The rate of cardiotoxicities was lower than in studies where patients received higher cumulative doses of doxorubicin (2, 5). Although presumably due to the use of dexrazoxane, this may also partly be explained by other factors, such as improvements in blood pressure management and lower rates of smoking since these earlier data. There have been more recent retrospective reports of administering high cumulative doses of doxorubicin with dexrazoxane. A retrospective study of 32 patients reported a median cumulative doxorubicin dose of 450 mg/m2 before adding dexrazoxane, and a cumulative dose of 750 mg/m2 after the administration of the last doxorubicin dose (21). In that study, two of 27 patients (7%) without preexisting major cardiac history developed anthracycline-associated cardiotoxicity, and the median OS from commencing anthracycline was 46 months. Similar to the current study, cardiac AEs due to high cumulative doses of anthracyclines were rare. A current prospective, noninferiority clinical trial is evaluating the role of dexrazoxane plus doxorubicin in patients with advanced sarcomas (NCT02584309).

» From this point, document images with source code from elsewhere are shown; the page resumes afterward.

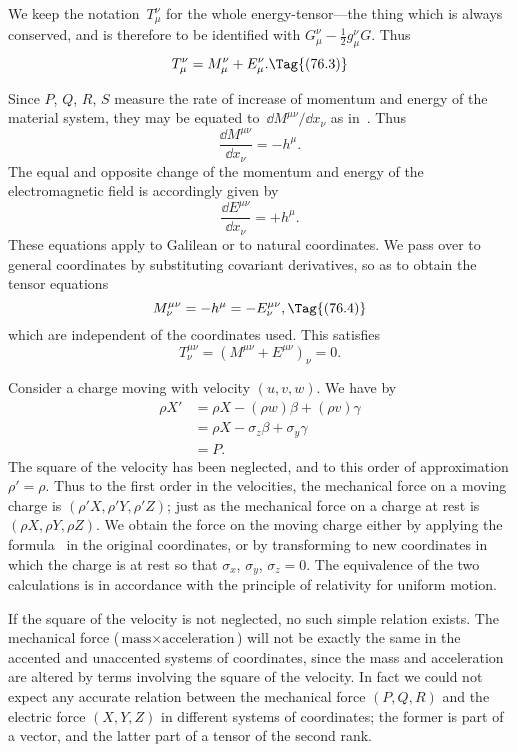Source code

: \documentclass[12pt]{book}
\begin{document}
{\Loosen We keep the notation~$T_{\mu}^{\nu}$ for the whole energy\hyp{}tensor---the thing which
is always conserved, and is therefore to be identified with $G_{\mu}^{\nu} - \frac{1}{2}g_{\mu}^{\nu}G$. Thus}
\[
T_{\mu}^{\nu} = M_{\mu}^{\nu} + E_{\mu}^{\nu}.
\Tag{(76.3)}
\]

Since $P$, $Q$, $R$, $S$ measure the rate of increase of momentum and energy
of the material system, they may be equated to~$\dd M^{\mu\nu}/\dd x_{\nu}$ as in~. Thus
\[
\frac{\dd M^{\mu\nu}}{\dd x_{\nu}} = -h^{\mu}.
\]
The equal and opposite change of the momentum and energy of the electromagnetic
field is accordingly given by
\[
\frac{\dd E^{\mu\nu}}{\dd x_{\nu}} = +h^{\mu}.
\]
These equations apply to Galilean or to natural coordinates. We pass over to
general coordinates by substituting covariant derivatives, so as to obtain the
tensor equations
\[
M_{\nu}^{\mu\nu} = -h^{\mu} = -E_{\nu}^{\mu\nu},
\Tag{(76.4)}
\]
which are independent of the coordinates used. This satisfies
\[
T_{\nu}^{\mu\nu} = (M^{\mu\nu} + E^{\mu\nu})_{\nu} = 0.
\]

Consider a charge moving with velocity $(u, v, w)$. We have by~
\begin{align*}
  \rho X' &= \rho X - (\rho w)\beta + (\rho v)\gamma \\
  &= \rho X - \sigma_{z}\beta + \sigma_{y}\gamma \\
&= P.
\end{align*}
The square of the velocity has been neglected, and to this order of approximation
$\rho' = \rho$. Thus to the first order in the velocities, the mechanical force on
a moving charge is $(\rho'X, \rho'Y, \rho'Z)$; just as the mechanical force on a charge
at rest is $(\rho X, \rho Y, \rho Z)$. We obtain the force on the moving charge either by
applying the formula~ in the original coordinates, or by transforming to
new coordinates in which the charge is at rest so that $\sigma_{x}$, $\sigma_{y}$, $\sigma_{z} = 0$. The
equivalence of the two calculations is in accordance with the principle of
relativity for uniform motion.

If the square of the velocity is not neglected, no such simple relation
exists. The mechanical force ($\text{mass} \times \text{acceleration}$) will not be exactly the same
in the accented and unaccented systems of coordinates, since the mass and
acceleration are altered by terms involving the square of the velocity. In
fact we could not expect any accurate relation between the mechanical force
$(P, Q, R)$ and the electric force $(X, Y, Z)$ in different systems of coordinates; the
former is part of a vector, and the latter part of a tensor of the second rank.
\end{document}
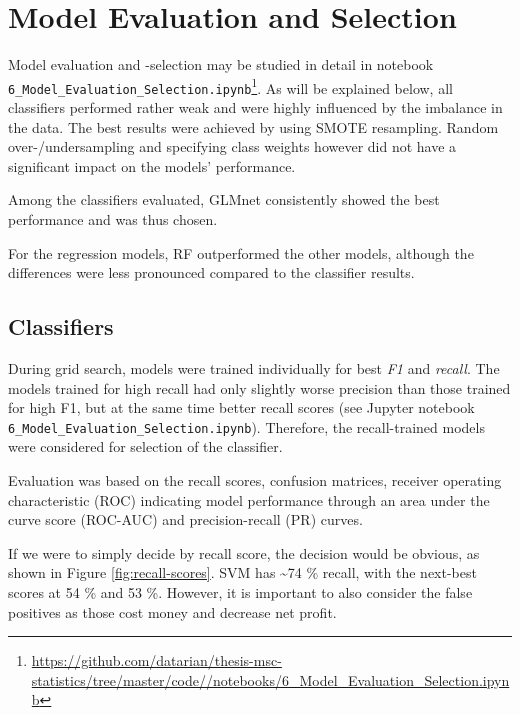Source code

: \documentclass[
  11pt,
  a4paper,
  DIV=12,captions=tableheading,oneside,titlepage]{scrbook}
\begin{document}
\hypertarget{results-models}{%
\section{Model Evaluation and Selection}\label{results-models}}

Model evaluation and -selection may be studied in detail in notebook \texttt{6\_Model\_Evaluation\_Selection.ipynb}\footnote{\url{https://github.com/datarian/thesis-msc-statistics/tree/master/code//notebooks/6_Model_Evaluation_Selection.ipynb}}. As will be explained below, all classifiers performed rather weak and were highly influenced by the imbalance in the data. The best results were achieved by using SMOTE resampling. Random over-/undersampling and specifying class weights however did not have a significant impact on the models' performance.

Among the classifiers evaluated, GLMnet consistently showed the best performance and was thus chosen.

For the regression models, RF outperformed the other models, although the differences were less pronounced compared to the classifier results.

\hypertarget{classifiers-1}{%
\subsection{Classifiers}\label{classifiers-1}}

During grid search, models were trained individually for best \emph{F1} and \emph{recall}. The models trained for high recall had only slightly worse precision than those trained for high F1, but at the same time better recall scores (see Jupyter notebook \texttt{6\_Model\_Evaluation\_Selection.ipynb}). Therefore, the recall-trained models were considered for selection of the classifier.

Evaluation was based on the recall scores, confusion matrices, receiver operating characteristic (ROC) indicating model performance through an area under the curve score (ROC-AUC) and precision-recall (PR) curves.

If we were to simply decide by recall score, the decision would be obvious, as shown in Figure \ref{fig:recall-scores}. SVM has \textasciitilde{}74 \% recall, with the next-best scores at 54 \% and 53 \%. However, it is important to also consider the false positives as those cost money and decrease net profit.
\end{document}

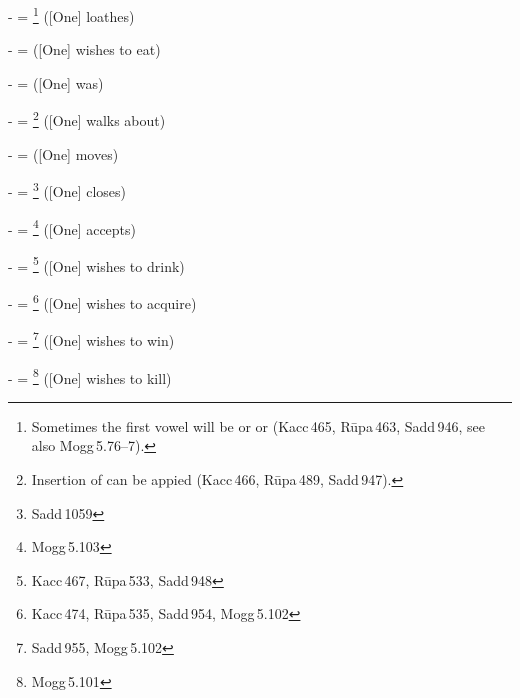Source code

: -  = \footnote{Sometimes the first vowel will be  or  or  (Kacc\,465, R\=upa\,463, Sadd\,946, see also Mogg\,5.76--7).} ([One] loathes)\par
-  =  ([One] wishes to eat)\par
-  =  ([One] was)\par
-  = \footnote{Insertion of  can be appied (Kacc\,466, R\=upa\,489, Sadd\,947).} ([One] walks about)\par
-  =  ([One] moves)\par
-  = \footnote{Sadd\,1059} ([One] closes)\par
-  = \footnote{Mogg\,5.103} ([One] accepts)\par
-  = \footnote{Kacc\,467, R\=upa\,533, Sadd\,948} ([One] wishes to drink)\par
-  = \footnote{Kacc\,474, R\=upa\,535, Sadd\,954, Mogg\,5.102} ([One] wishes to acquire)\par
-  = \footnote{Sadd\,955, Mogg\,5.102} ([One] wishes to win)\par
-  = \footnote{Mogg\,5.101} ([One] wishes to kill)\par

In an exploratory analysis, we found dexrazoxane use and timing were unlikely to impact treatment efficacy in terms of median OS and PFS. This is important and supports evidence that dexrazoxane does not impede clinical activity of anthracyclines (10, 13), considering a prior contrary report of lower doxorubicin efficacy in patients receiving dexrazoxane early in therapy (11). Preclinical data have indicated that dexrazoxane combined with anthracyclines may lead to a synergistic cytotoxic response in acute myeloid leukemia cell lines (22). In our study, greater efficacy was observed in patients treated with dexrazoxane, but we suspect that this is due to the longer duration of anthracycline therapy, with which investigators would add dexrazoxane at higher doses. However, synergy with dexrazoxane cannot be ruled out, and these hypothesis-generating data warrant further evaluation of dexrazoxane–doxorubicin schedules in sarcomas. The use and timing of dexrazoxane coadministration are highly variable in clinical practice because no specific guidelines are available. Physician choice to coadminister dexrazoxane may depend on whether the patient has a preexisting cardiac history, prior administration of anthracyclines, or is reaching the anthracycline cumulative dose limit (21).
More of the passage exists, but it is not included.